As soon as Fred starts fiddling with the locks, the screaming stops. It’s as though the people inside can tell it’s him just from the way he unlocks the door.
The door groans as he drags it open and hits a switch. Fluorescent lights flicker on one by one, illuminating a stained concrete flo
or, rusting steel walls, a small space heater and a hulking machine, with a broad chute bolted to one side and a spout mounted opposite. Inside the chute I can make out jagged shapes designed to shred carcasses. I guess the machine is left over from when this was a functioning farm. Whole pigs go in one end, slop comes out the other.
Fred touches a second switch. Heat lamps come on, lighting up the rest of the slaughterhouse. It’s divided into several half-rooms, each with one wall cut away, like a movie set. There’s a fake pharmacy. An industrial kitchen. A hotel room. A cinema. A locker room. A church confessional. Some of the sets have foreign power outlets. Through one of the room’s phoney windows, I can see the Eiffel Tower.

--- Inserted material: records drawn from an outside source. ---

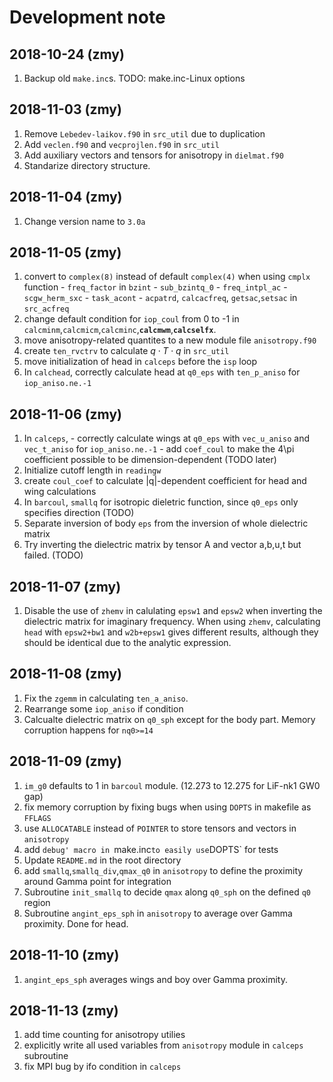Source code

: # Development note

## 2018-10-24 (zmy)

  1. Backup old `make.inc`s. TODO: make.inc-Linux options

## 2018-11-03 (zmy)

  1. Remove `Lebedev-laikov.f90` in `src_util` due to duplication
  2. Add `veclen.f90` and `vecprojlen.f90` in `src_util`
  3. Add auxiliary vectors and tensors for anisotropy in `dielmat.f90`
  4. Standarize directory structure.
  
## 2018-11-04 (zmy)

  1. Change version name to `3.0a`

## 2018-11-05 (zmy)

  1. convert to `complex(8)` instead of default `complex(4)` when using `cmplx` function
    - `freq_factor` in `bzint`
    - `sub_bzintq_0`
    - `freq_intpl_ac`
    - `scgw_herm_sxc`
    - `task_acont`
    - `acpatrd`, `calcacfreq`, `getsac`,`setsac` in `src_acfreq`
  2. change default condition for `iop_coul` from 0 to -1 in `calcminm`,`calcmicm`,`calcminc`,**`calcmwm`**,**`calcselfx`**.
  3. move anisotropy-related quantites to a new module file `anisotropy.f90`
  4. create `ten_rvctrv` to calculate $q\cdot T\cdot q$ in `src_util`
  5. move initialization of head in `calceps` before the `isp` loop
  6. In `calchead`, correctly calculate head at `q0_eps` with `ten_p_aniso` for `iop_aniso.ne.-1`

## 2018-11-06 (zmy)

  1. In `calceps`, 
    - correctly calculate wings at `q0_eps` with `vec_u_aniso` and `vec_t_aniso` for `iop_aniso.ne.-1`
    - add `coef_coul` to make the 4\\pi coefficient possible to be dimension-dependent (TODO later)
  2. Initialize cutoff length in `readingw`
  3. create `coul_coef` to calculate |q|-dependent coefficient for head and wing calculations
  4. In `barcoul`, `smallq` for isotropic dieletric function, since `q0_eps` only specifies direction (TODO)
  5. Separate inversion of body `eps` from the inversion of whole dielectric matrix
  6. Try inverting the dielectric matrix by tensor A and vector a,b,u,t but failed. (TODO)

## 2018-11-07 (zmy)

  1. Disable the use of `zhemv` in calulating `epsw1` and `epsw2` when inverting the dielectric matrix for imaginary frequency.
When using `zhemv`, calculating `head` with `epsw2+bw1` and `w2b+epsw1` gives different results,
although they should be identical due to the analytic expression.

## 2018-11-08 (zmy)

  1. Fix the `zgemm` in calculating `ten_a_aniso`.
  2. Rearrange some `iop_aniso` if condition
  3. Calcualte dielectric matrix on `q0_sph` except for the body part. Memory corruption happens for `nq0>=14`

## 2018-11-09 (zmy)

  1. `im_g0` defaults to 1 in `barcoul` module. (12.273 to 12.275 for LiF-nk1 GW0 gap)
  2. fix memory corruption by fixing bugs when using `DOPTS` in makefile as `FFLAGS`
  3. use `ALLOCATABLE` instead of `POINTER` to store tensors and vectors in `anisotropy`
  4. add `debug' macro in `make.inc` to easily use `DOPTS` for tests
  5. Update `README.md` in the root directory
  6. add `smallq`,`smallq_div`,`qmax_q0` in `anisotropy` to define the proximity around Gamma point for integration
  7. Subroutine `init_smallq` to decide `qmax` along `q0_sph` on the defined `q0` region
  8. Subroutine `angint_eps_sph` in `anisotropy` to average over Gamma proximity. Done for head.

## 2018-11-10 (zmy)

  1. `angint_eps_sph` averages wings and boy over Gamma proximity.

## 2018-11-13 (zmy)

  1. add time counting for anisotropy utilies
  2. explicitly write all used variables from `anisotropy` module in `calceps` subroutine
  3. fix MPI bug by ifo condition in `calceps`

There are three women and three men, each chained to a separate movie set. They keep their eyes to the floor, trembling as if current is running through their bodies.
I recognise some of the sets from recordings on Lux’s hard drive. Fred isn’t getting these videos from all over the world at all—he’s just making it look like he is.
Donnie walks into the slaughterhouse, hands behind his back. His footfalls are slow and measured, like he’s browsing in a furniture shop, trying to decide which sofa to sit on. The soft scuffles echo through the space. Each prisoner looks terrified as he approaches and relieved when he strolls past. Then he reaches the other end of the slaughterhouse and turns around. They all tense up again.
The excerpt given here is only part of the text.